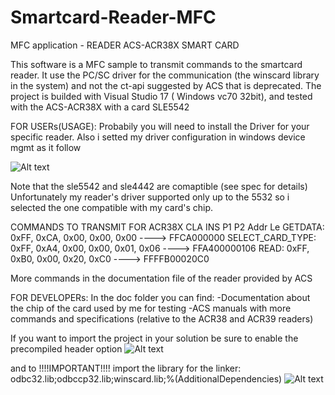 # Smartcard-Reader-MFC
MFC application - READER ACS-ACR38X SMART CARD

This software is a MFC sample to transmit commands to the smartcard reader.
It use the PC/SC driver for the communication (the winscard library in the system) and not the ct-api suggested by ACS that is deprecated.
The project is builded with Visual Studio 17  ( Windows vc70 32bit), and tested with the ACS-ACR38X with a card SLE5542


FOR USERs(USAGE):
  Probabily you will need to install the Driver for your specific reader. Also i setted my driver configuration in windows device mgmt as it follow

  ![Alt text](https://github.com/johnMinelli/Smartcard-Reader-MFC/images/devices.png?raw=true "device settings")

  Note that the sle5542 and sle4442 are comaptible (see spec for details)
  Unfortunately my reader's driver supported only up to the 5532 so i selected the one compatible with my card's chip.

  COMMANDS TO TRANSMIT FOR ACR38X
            CLA	INS	P1	P2	Addr	Le
  GETDATA:				0xFF,   0xCA,   0x00,	0x00,		0x00	----> FFCA000000
  SELECT_CARD_TYPE:			0xFF,	0xA4,	0x00,	0x00,	0x01,	0x06	----> FFA400000106
  READ:					0xFF,	0xB0,	0x00,		0x20,	0xC0	----> FFFFB00020C0

  More commands in the documentation file of the reader provided by ACS

FOR DEVELOPERs:
  In the doc folder you can find:
  -Documentation about the chip of the card used by me for testing
  -ACS manuals with more commands and specifications (relative to the ACR38 and ACR39 readers)

  If you want to import the project in your solution be sure to enable the precompiled header option 
  ![Alt text](https://github.com/johnMinelli/Smartcard-Reader-MFC/images/vscpp.png?raw=true "visual studio setting 1")

  and to !!!!IMPORTANT!!!! import the library for the linker: odbc32.lib;odbccp32.lib;winscard.lib;%(AdditionalDependencies)
  ![Alt text](https://github.com/johnMinelli/Smartcard-Reader-MFC/images/vslinker.png?raw=true "visual studio setting 2")

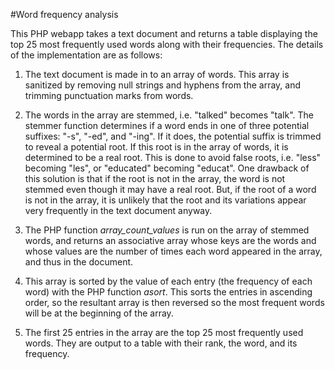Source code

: #Word frequency analysis

This PHP webapp takes a text document and returns a table displaying the top 25 most frequently used words along with their frequencies. The details of the implementation are as follows:

1) The text document is made in to an array of words. This array is sanitized by removing null strings and hyphens from the array, and trimming punctuation marks from words.

2) The words in the array are stemmed, i.e. "talked" becomes "talk". The stemmer function determines if a word ends in one of three potential suffixes: "-s", "-ed", and "-ing". If it does, the potential suffix is trimmed to reveal a potential root. If this root is in the array of words, it is determined to be a real root. This is done to avoid false roots, i.e. "less" becoming "les", or "educated" becoming "educat". One drawback of this solution is that if the root is not in the array, the word is not stemmed even though it may have a real root. But, if the root of a word is not in the array, it is unlikely that the root and its variations appear very frequently in the text document anyway.

3) The PHP function *array_count_values* is run on the array of stemmed words, and returns an associative array whose keys are the words and whose values are the number of times each word appeared in the array, and thus in the document.

4) This array is sorted by the value of each entry (the frequency of each word) with the PHP function *asort*. This sorts the entries in ascending order, so the resultant array is then reversed so the most frequent words will be at the beginning of the array.

5) The first 25 entries in the array are the top 25 most frequently used words. They are output to a table with their rank, the word, and its frequency.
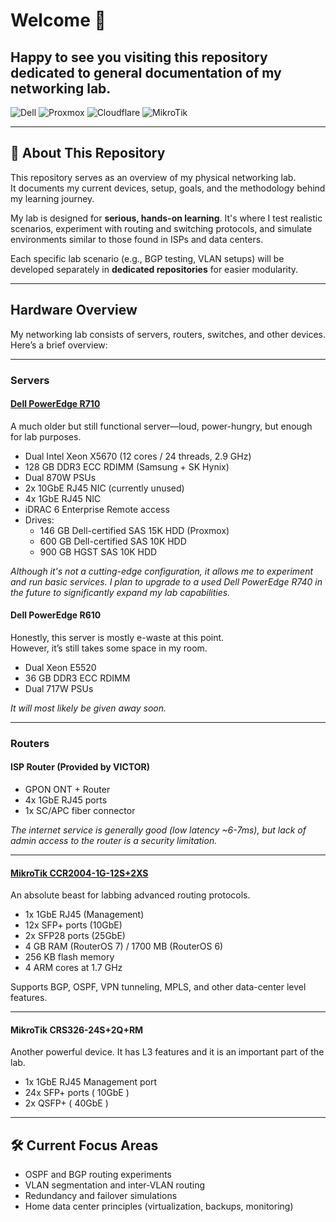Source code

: # Welcome 👋
## Happy to see you visiting this repository dedicated to general documentation of my networking lab.

![Dell](https://img.shields.io/badge/dell-%230012b3?style=for-the-badge&logo=dell)
![Proxmox](https://img.shields.io/badge/proxmox-proxmox?style=for-the-badge&logo=proxmox&logoColor=%23E57000&labelColor=%232b2a33&color=%232b2a33)
![Cloudflare](https://img.shields.io/badge/Cloudflare-F38020?style=for-the-badge&logo=Cloudflare&logoColor=white)
![MikroTik](https://img.shields.io/badge/MikroTik-%23363636?style=for-the-badge&logo=Mikrotik)

---

## 🧠 About This Repository

This repository serves as an overview of my physical networking lab.  
It documents my current devices, setup, goals, and the methodology behind my learning journey.

My lab is designed for **serious, hands-on learning**. It's where I test realistic scenarios, experiment with routing and switching protocols, and simulate environments similar to those found in ISPs and data centers.

Each specific lab scenario (e.g., BGP testing, VLAN setups) will be developed separately in **dedicated repositories** for easier modularity.

---

##  Hardware Overview

My networking lab consists of servers, routers, switches, and other devices.  
Here’s a brief overview:

---

###  Servers

#### [Dell PowerEdge R710](./dell-poweredge-r710/)

A much older but still functional server—loud, power-hungry, but enough for lab purposes.

- Dual Intel Xeon X5670 (12 cores / 24 threads, 2.9 GHz)
- 128 GB DDR3 ECC RDIMM (Samsung + SK Hynix)
- Dual 870W PSUs
- 2x 10GbE RJ45 NIC (currently unused)
- 4x 1GbE RJ45 NIC
- iDRAC 6 Enterprise Remote access 
- Drives:
  - 146 GB Dell-certified SAS 15K HDD (Proxmox)
  - 600 GB Dell-certified SAS 10K HDD
  - 900 GB HGST SAS 10K HDD

 _Although it's not a cutting-edge configuration, it allows me to experiment and run basic services. I plan to upgrade to a used Dell PowerEdge R740 in the future to significantly expand my lab capabilities._

#### Dell PowerEdge R610

Honestly, this server is mostly e-waste at this point.  
However, it’s still takes some space in my room.

- Dual Xeon E5520
- 36 GB DDR3 ECC RDIMM
- Dual 717W PSUs

 _It will most likely be given away soon._

---

###  Routers

#### ISP Router (Provided by VICTOR)

- GPON ONT + Router
- 4x 1GbE RJ45 ports
- 1x SC/APC fiber connector

 _The internet service is generally good (low latency ~6-7ms), but lack of admin access to the router is a security limitation._

---

#### [MikroTik CCR2004-1G-12S+2XS](./ccr2004-1g-12s+2xs/)

An absolute beast for labbing advanced routing protocols.

- 1x 1GbE RJ45 (Management)
- 12x SFP+ ports (10GbE)
- 2x SFP28 ports (25GbE)
- 4 GB RAM (RouterOS 7) / 1700 MB (RouterOS 6)
- 256 KB flash memory
- 4 ARM cores at 1.7 GHz

Supports BGP, OSPF, VPN tunneling, MPLS, and other data-center level features.

---

#### MikroTik CRS326-24S+2Q+RM

Another powerful device. It has L3 features and it is an important part of the lab.

- 1x 1GbE RJ45 Management port
- 24x SFP+ ports ( 10GbE )
- 2x QSFP+ ( 40GbE )

---

## 🛠️ Current Focus Areas

- OSPF and BGP routing experiments
- VLAN segmentation and inter-VLAN routing
- Redundancy and failover simulations
- Home data center principles (virtualization, backups, monitoring)


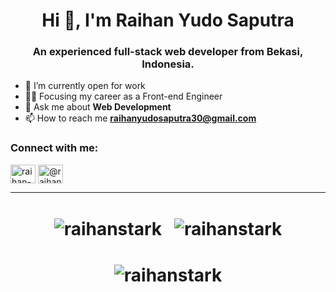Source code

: <h1 align="center">Hi 👋, I'm Raihan Yudo Saputra</h1>
<h3 align="center">An experienced full-stack web developer from Bekasi, Indonesia.</h3>

- 🔭 I’m currently open for work
- 👨‍💻 Focusing my career as a Front-end Engineer
- 💬 Ask me about **Web Development**
- 📫 How to reach me **raihanyudosaputra30@gmail.com**

<h3 align="left">Connect with me:</h3>
<p align="left">
<a href="https://linkedin.com/in/raihan-yudo-saputra-43aa2517b" target="blank"><img align="center" src="https://cdn.jsdelivr.net/npm/simple-icons@3.0.1/icons/linkedin.svg" alt="raihan-yudo-saputra-43aa2517b" height="30" width="40" /></a>
<a href="https://medium.com/@raihansaputra" target="blank"><img align="center" src="https://cdn.jsdelivr.net/npm/simple-icons@3.0.1/icons/medium.svg" alt="@raihansaputra" height="30" width="40" /></a>
</p>

<hr/>
<h1 align="center"> 
  <img align="center" src="https://github-readme-stats.vercel.app/api?username=raihanstark&show_icons=true&locale=en" alt="raihanstark" />
  &nbsp;
  <img align="center" src="https://github-readme-streak-stats.herokuapp.com/?user=raihanstark&" alt="raihanstark" />
</h1>

<h1 align="center">
  <img align="center" src="https://leetcard.jacoblin.cool/raihanstark?theme=dark&font=Fira%20Mono&ext=heatmap" alt="raihanstark" />
</h1>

····················

Copy the whole listing exactly, excluding the pictures in it.

Written response -
 # Smartcard-Reader-MFC
MFC application - READER ACS-ACR38X SMART CARD

This software is a MFC sample to transmit commands to the smartcard reader.
It use the PC/SC driver for the communication (the winscard library in the system) and not the ct-api suggested by ACS that is deprecated.
The project is builded with Visual Studio 17  ( Windows vc70 32bit), and tested with the ACS-ACR38X with a card SLE5542


FOR USERs(USAGE):
  Probabily you will need to install the Driver for your specific reader. Also i setted my driver configuration in windows device mgmt as it follow

  ![Alt text](https://github.com/johnMinelli/Smartcard-Reader-MFC/images/devices.png?raw=true "device settings")

  Note that the sle5542 and sle4442 are comaptible (see spec for details)
  Unfortunately my reader's driver supported only up to the 5532 so i selected the one compatible with my card's chip.

  COMMANDS TO TRANSMIT FOR ACR38X
            CLA	INS	P1	P2	Addr	Le
  GETDATA:				0xFF,   0xCA,   0x00,	0x00,		0x00	----> FFCA000000
  SELECT_CARD_TYPE:			0xFF,	0xA4,	0x00,	0x00,	0x01,	0x06	----> FFA400000106
  READ:					0xFF,	0xB0,	0x00,		0x20,	0xC0	----> FFFFB00020C0

  More commands in the documentation file of the reader provided by ACS

FOR DEVELOPERs:
  In the doc folder you can find:
  -Documentation about the chip of the card used by me for testing
  -ACS manuals with more commands and specifications (relative to the ACR38 and ACR39 readers)

  If you want to import the project in your solution be sure to enable the precompiled header option 
  ![Alt text](https://github.com/johnMinelli/Smartcard-Reader-MFC/images/vscpp.png?raw=true "visual studio setting 1")

  and to !!!!IMPORTANT!!!! import the library for the linker: odbc32.lib;odbccp32.lib;winscard.lib;%(AdditionalDependencies)
  ![Alt text](https://github.com/johnMinelli/Smartcard-Reader-MFC/images/vslinker.png?raw=true "visual studio setting 2")

Source code

: #Word frequency analysis

This PHP webapp takes a text document and returns a table displaying the top 25 most frequently used words along with their frequencies. The details of the implementation are as follows:

1) The text document is made in to an array of words. This array is sanitized by removing null strings and hyphens from the array, and trimming punctuation marks from words.

2) The words in the array are stemmed, i.e. "talked" becomes "talk". The stemmer function determines if a word ends in one of three potential suffixes: "-s", "-ed", and "-ing". If it does, the potential suffix is trimmed to reveal a potential root. If this root is in the array of words, it is determined to be a real root. This is done to avoid false roots, i.e. "less" becoming "les", or "educated" becoming "educat". One drawback of this solution is that if the root is not in the array, the word is not stemmed even though it may have a real root. But, if the root of a word is not in the array, it is unlikely that the root and its variations appear very frequently in the text document anyway.

3) The PHP function *array_count_values* is run on the array of stemmed words, and returns an associative array whose keys are the words and whose values are the number of times each word appeared in the array, and thus in the document.

4) This array is sorted by the value of each entry (the frequency of each word) with the PHP function *asort*. This sorts the entries in ascending order, so the resultant array is then reversed so the most frequent words will be at the beginning of the array.

5) The first 25 entries in the array are the top 25 most frequently used words. They are output to a table with their rank, the word, and its frequency.
Source code

: # Welcome 👋
## Happy to see you visiting this repository dedicated to general documentation of my networking lab.

![Dell](https://img.shields.io/badge/dell-%230012b3?style=for-the-badge&logo=dell)
![Proxmox](https://img.shields.io/badge/proxmox-proxmox?style=for-the-badge&logo=proxmox&logoColor=%23E57000&labelColor=%232b2a33&color=%232b2a33)
![Cloudflare](https://img.shields.io/badge/Cloudflare-F38020?style=for-the-badge&logo=Cloudflare&logoColor=white)
![MikroTik](https://img.shields.io/badge/MikroTik-%23363636?style=for-the-badge&logo=Mikrotik)

---

## 🧠 About This Repository

This repository serves as an overview of my physical networking lab.  
It documents my current devices, setup, goals, and the methodology behind my learning journey.

My lab is designed for **serious, hands-on learning**. It's where I test realistic scenarios, experiment with routing and switching protocols, and simulate environments similar to those found in ISPs and data centers.

Each specific lab scenario (e.g., BGP testing, VLAN setups) will be developed separately in **dedicated repositories** for easier modularity.

---

##  Hardware Overview

My networking lab consists of servers, routers, switches, and other devices.  
Here’s a brief overview:

---

###  Servers

#### [Dell PowerEdge R710](./dell-poweredge-r710/)

A much older but still functional server—loud, power-hungry, but enough for lab purposes.

- Dual Intel Xeon X5670 (12 cores / 24 threads, 2.9 GHz)
- 128 GB DDR3 ECC RDIMM (Samsung + SK Hynix)
- Dual 870W PSUs
- 2x 10GbE RJ45 NIC (currently unused)
- 4x 1GbE RJ45 NIC
- iDRAC 6 Enterprise Remote access 
- Drives:
  - 146 GB Dell-certified SAS 15K HDD (Proxmox)
  - 600 GB Dell-certified SAS 10K HDD
  - 900 GB HGST SAS 10K HDD

 _Although it's not a cutting-edge configuration, it allows me to experiment and run basic services. I plan to upgrade to a used Dell PowerEdge R740 in the future to significantly expand my lab capabilities._

#### Dell PowerEdge R610

Honestly, this server is mostly e-waste at this point.  
However, it’s still takes some space in my room.

- Dual Xeon E5520
- 36 GB DDR3 ECC RDIMM
- Dual 717W PSUs

 _It will most likely be given away soon._

---

###  Routers

#### ISP Router (Provided by VICTOR)

- GPON ONT + Router
- 4x 1GbE RJ45 ports
- 1x SC/APC fiber connector

 _The internet service is generally good (low latency ~6-7ms), but lack of admin access to the router is a security limitation._

---

#### [MikroTik CCR2004-1G-12S+2XS](./ccr2004-1g-12s+2xs/)

An absolute beast for labbing advanced routing protocols.

- 1x 1GbE RJ45 (Management)
- 12x SFP+ ports (10GbE)
- 2x SFP28 ports (25GbE)
- 4 GB RAM (RouterOS 7) / 1700 MB (RouterOS 6)
- 256 KB flash memory
- 4 ARM cores at 1.7 GHz

Supports BGP, OSPF, VPN tunneling, MPLS, and other data-center level features.

---

#### MikroTik CRS326-24S+2Q+RM

Another powerful device. It has L3 features and it is an important part of the lab.

- 1x 1GbE RJ45 Management port
- 24x SFP+ ports ( 10GbE )
- 2x QSFP+ ( 40GbE )

---

## 🛠️ Current Focus Areas

- OSPF and BGP routing experiments
- VLAN segmentation and inter-VLAN routing
- Redundancy and failover simulations
- Home data center principles (virtualization, backups, monitoring)


Source code

: <h1 align="center">Hi 👋, I'm Raihan Yudo Saputra</h1>
<h3 align="center">An experienced full-stack web developer from Bekasi, Indonesia.</h3>

- 🔭 I’m currently open for work
- 👨‍💻 Focusing my career as a Front-end Engineer
- 💬 Ask me about **Web Development**
- 📫 How to reach me **raihanyudosaputra30@gmail.com**

<h3 align="left">Connect with me:</h3>
<p align="left">
<a href="https://linkedin.com/in/raihan-yudo-saputra-43aa2517b" target="blank"><img align="center" src="https://cdn.jsdelivr.net/npm/simple-icons@3.0.1/icons/linkedin.svg" alt="raihan-yudo-saputra-43aa2517b" height="30" width="40" /></a>
<a href="https://medium.com/@raihansaputra" target="blank"><img align="center" src="https://cdn.jsdelivr.net/npm/simple-icons@3.0.1/icons/medium.svg" alt="@raihansaputra" height="30" width="40" /></a>
</p>

<hr/>
<h1 align="center"> 
  <img align="center" src="https://github-readme-stats.vercel.app/api?username=raihanstark&show_icons=true&locale=en" alt="raihanstark" />
  &nbsp;
  <img align="center" src="https://github-readme-streak-stats.herokuapp.com/?user=raihanstark&" alt="raihanstark" />
</h1>

<h1 align="center">
  <img align="center" src="https://leetcard.jacoblin.cool/raihanstark?theme=dark&font=Fira%20Mono&ext=heatmap" alt="raihanstark" />
</h1>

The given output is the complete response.